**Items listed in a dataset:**
::::
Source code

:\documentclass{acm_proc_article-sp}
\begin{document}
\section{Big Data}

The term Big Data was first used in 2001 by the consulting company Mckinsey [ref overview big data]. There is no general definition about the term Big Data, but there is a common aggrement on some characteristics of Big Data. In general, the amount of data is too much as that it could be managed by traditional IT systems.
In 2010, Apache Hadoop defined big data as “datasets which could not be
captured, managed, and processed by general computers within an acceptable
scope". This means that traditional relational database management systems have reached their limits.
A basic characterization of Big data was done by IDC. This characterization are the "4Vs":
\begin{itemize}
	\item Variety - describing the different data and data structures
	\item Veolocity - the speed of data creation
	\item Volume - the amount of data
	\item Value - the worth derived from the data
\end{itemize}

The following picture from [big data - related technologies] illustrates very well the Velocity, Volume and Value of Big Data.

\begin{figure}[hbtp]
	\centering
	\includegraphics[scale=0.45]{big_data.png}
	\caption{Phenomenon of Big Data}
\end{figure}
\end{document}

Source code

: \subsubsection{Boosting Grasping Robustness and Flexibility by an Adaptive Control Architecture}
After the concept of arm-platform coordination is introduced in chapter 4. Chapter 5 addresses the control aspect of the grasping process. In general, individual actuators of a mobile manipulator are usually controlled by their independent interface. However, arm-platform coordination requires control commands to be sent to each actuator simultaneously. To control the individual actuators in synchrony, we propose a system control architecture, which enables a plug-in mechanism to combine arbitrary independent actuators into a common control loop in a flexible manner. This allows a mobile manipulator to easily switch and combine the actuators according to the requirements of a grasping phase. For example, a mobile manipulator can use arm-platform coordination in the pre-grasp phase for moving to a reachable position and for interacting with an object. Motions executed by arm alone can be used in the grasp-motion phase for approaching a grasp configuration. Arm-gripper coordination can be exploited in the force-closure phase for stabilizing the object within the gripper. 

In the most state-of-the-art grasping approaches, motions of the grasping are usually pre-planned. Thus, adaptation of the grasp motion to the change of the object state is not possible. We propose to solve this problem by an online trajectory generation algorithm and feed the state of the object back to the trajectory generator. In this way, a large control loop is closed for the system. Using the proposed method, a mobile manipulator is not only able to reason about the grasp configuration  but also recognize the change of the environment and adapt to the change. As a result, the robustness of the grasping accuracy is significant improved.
::::
The entries shown above must be reproduced in full, exactly as written.

**Answer space:**
Source code

:\documentclass{acm_proc_article-sp}
\begin{document}
\section{Big Data}

The term Big Data was first used in 2001 by the consulting company Mckinsey [ref overview big data]. There is no general definition about the term Big Data, but there is a common aggrement on some characteristics of Big Data. In general, the amount of data is too much as that it could be managed by traditional IT systems.
In 2010, Apache Hadoop defined big data as “datasets which could not be
captured, managed, and processed by general computers within an acceptable
scope". This means that traditional relational database management systems have reached their limits.
A basic characterization of Big data was done by IDC. This characterization are the "4Vs":
\begin{itemize}
	\item Variety - describing the different data and data structures
	\item Veolocity - the speed of data creation
	\item Volume - the amount of data
	\item Value - the worth derived from the data
\end{itemize}

The following picture from [big data - related technologies] illustrates very well the Velocity, Volume and Value of Big Data.

\begin{figure}[hbtp]
	\centering
	\includegraphics[scale=0.45]{big_data.png}
	\caption{Phenomenon of Big Data}
\end{figure}
\end{document}

Source code

: \subsubsection{Boosting Grasping Robustness and Flexibility by an Adaptive Control Architecture}
After the concept of arm-platform coordination is introduced in chapter 4. Chapter 5 addresses the control aspect of the grasping process. In general, individual actuators of a mobile manipulator are usually controlled by their independent interface. However, arm-platform coordination requires control commands to be sent to each actuator simultaneously. To control the individual actuators in synchrony, we propose a system control architecture, which enables a plug-in mechanism to combine arbitrary independent actuators into a common control loop in a flexible manner. This allows a mobile manipulator to easily switch and combine the actuators according to the requirements of a grasping phase. For example, a mobile manipulator can use arm-platform coordination in the pre-grasp phase for moving to a reachable position and for interacting with an object. Motions executed by arm alone can be used in the grasp-motion phase for approaching a grasp configuration. Arm-gripper coordination can be exploited in the force-closure phase for stabilizing the object within the gripper. 

In the most state-of-the-art grasping approaches, motions of the grasping are usually pre-planned. Thus, adaptation of the grasp motion to the change of the object state is not possible. We propose to solve this problem by an online trajectory generation algorithm and feed the state of the object back to the trajectory generator. In this way, a large control loop is closed for the system. Using the proposed method, a mobile manipulator is not only able to reason about the grasp configuration  but also recognize the change of the environment and adapt to the change. As a result, the robustness of the grasping accuracy is significant improved.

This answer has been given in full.